* WHAT YOU SHOULD DO:
Find every line in the records that holds the string "custom". Copy each one.

* GIVEN RECORDS:
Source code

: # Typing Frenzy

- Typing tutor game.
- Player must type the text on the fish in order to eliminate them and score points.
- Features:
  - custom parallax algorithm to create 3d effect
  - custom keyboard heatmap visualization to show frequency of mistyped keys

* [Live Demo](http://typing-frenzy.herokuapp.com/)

* WRITTEN RESPONSE:
  - custom parallax algorithm to create 3d effect
  - custom keyboard heatmap visualization to show frequency of mistyped keys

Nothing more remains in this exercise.